But if I’m working on a larger project, and working on adding new
functionality that I’m not familar with, the temptation is strong to
take the “learning” code that’s been hammered into some kind of shape,
and plop it in the middle of existing production code.

Neither approach is inherently wrong. Each is appropriate in certain
contexts. You want to keep things loose and fluid and unstructured
while learning, because by definition you don’t know what’s going and
what’s best. And you want to have things organized, structured, and
regimented in production, to make it easier to avoid and find bugs, to
ensure code quality and stability.

But this difference does mean that it can be hard to integrate new
code into production code.

Often, test code is so messy that there’s really no choice but to do a
complete rewrite. Neater test code is worse in this regard, since it
may trick you into thinking that with just a little bit of cleaning
up, you can use it in production.

So it’s important, when moving from test to production code, to ask
oneself how errors should be reported. This takes a bit more planning
ahead of time, but like security, it’s easier to build it in from the
start than to retrofit it onto existing code.
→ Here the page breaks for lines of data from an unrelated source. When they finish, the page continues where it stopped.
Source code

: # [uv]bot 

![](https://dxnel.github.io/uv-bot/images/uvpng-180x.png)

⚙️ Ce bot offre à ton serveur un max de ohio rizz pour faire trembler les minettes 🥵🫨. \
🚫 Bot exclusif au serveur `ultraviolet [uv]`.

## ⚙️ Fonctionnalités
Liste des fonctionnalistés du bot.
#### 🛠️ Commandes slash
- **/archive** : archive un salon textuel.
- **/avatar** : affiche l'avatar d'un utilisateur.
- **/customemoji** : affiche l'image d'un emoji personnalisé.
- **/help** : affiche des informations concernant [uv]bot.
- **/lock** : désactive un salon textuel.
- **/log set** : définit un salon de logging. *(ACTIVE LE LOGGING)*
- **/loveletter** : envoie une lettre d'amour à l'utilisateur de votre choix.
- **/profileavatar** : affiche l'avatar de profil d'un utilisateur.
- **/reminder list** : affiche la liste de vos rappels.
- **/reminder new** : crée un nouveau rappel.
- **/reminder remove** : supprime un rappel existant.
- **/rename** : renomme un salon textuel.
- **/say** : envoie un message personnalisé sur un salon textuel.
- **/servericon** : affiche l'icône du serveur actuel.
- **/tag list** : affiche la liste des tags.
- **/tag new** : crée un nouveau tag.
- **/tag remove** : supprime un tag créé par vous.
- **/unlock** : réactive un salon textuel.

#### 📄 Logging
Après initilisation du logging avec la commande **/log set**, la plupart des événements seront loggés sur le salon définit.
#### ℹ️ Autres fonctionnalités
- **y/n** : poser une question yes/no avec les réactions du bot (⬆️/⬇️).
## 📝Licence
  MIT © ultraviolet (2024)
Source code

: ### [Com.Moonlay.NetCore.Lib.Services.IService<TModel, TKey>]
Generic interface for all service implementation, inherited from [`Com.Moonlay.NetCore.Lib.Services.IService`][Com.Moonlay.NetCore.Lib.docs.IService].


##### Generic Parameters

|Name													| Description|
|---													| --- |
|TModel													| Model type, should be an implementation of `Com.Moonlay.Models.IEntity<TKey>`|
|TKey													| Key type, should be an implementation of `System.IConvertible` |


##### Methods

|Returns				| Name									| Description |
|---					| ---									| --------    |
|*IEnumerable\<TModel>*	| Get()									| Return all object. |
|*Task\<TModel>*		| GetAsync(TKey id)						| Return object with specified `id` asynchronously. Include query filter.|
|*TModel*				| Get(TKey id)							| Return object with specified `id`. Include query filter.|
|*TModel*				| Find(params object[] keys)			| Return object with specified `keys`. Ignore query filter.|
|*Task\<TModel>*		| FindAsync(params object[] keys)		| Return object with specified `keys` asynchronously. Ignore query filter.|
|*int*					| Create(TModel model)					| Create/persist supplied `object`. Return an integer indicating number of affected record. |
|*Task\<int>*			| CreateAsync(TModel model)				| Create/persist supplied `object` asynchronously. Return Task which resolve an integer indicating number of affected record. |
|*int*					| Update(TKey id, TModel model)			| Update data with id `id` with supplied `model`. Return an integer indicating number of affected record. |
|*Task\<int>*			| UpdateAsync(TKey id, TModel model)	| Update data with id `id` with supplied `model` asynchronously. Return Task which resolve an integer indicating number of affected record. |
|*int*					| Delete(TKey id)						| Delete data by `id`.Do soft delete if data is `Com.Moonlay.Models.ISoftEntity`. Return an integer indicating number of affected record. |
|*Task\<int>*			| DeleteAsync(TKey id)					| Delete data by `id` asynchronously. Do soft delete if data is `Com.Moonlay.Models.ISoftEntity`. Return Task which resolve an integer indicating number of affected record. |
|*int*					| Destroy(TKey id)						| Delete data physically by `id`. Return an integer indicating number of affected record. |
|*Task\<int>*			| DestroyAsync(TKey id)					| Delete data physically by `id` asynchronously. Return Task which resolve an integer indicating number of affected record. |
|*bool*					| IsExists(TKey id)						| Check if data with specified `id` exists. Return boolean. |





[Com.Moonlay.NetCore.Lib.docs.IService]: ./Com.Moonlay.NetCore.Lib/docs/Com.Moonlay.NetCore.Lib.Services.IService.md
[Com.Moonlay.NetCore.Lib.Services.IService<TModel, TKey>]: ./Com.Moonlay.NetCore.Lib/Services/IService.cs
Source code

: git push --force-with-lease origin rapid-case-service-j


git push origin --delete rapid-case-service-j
The thing that works for me is:

  1. Think of a function to add.
  2. Write a comment describing the function: what it does, which
    arguments it takes, what value(s) it returns, and what it does in case
    of error.
  3. Write the function.

In that order.

This may be more structured than you want in the playing-around phase,
in which case you should definitely consider using it during the
hammering-into-shape phase, after you have the basic functionality
working, and before you’ve started moving test code into production.
Over time, though, this kind of forethought may become automatic
enough that it doesn’t get much in the way of experimentation.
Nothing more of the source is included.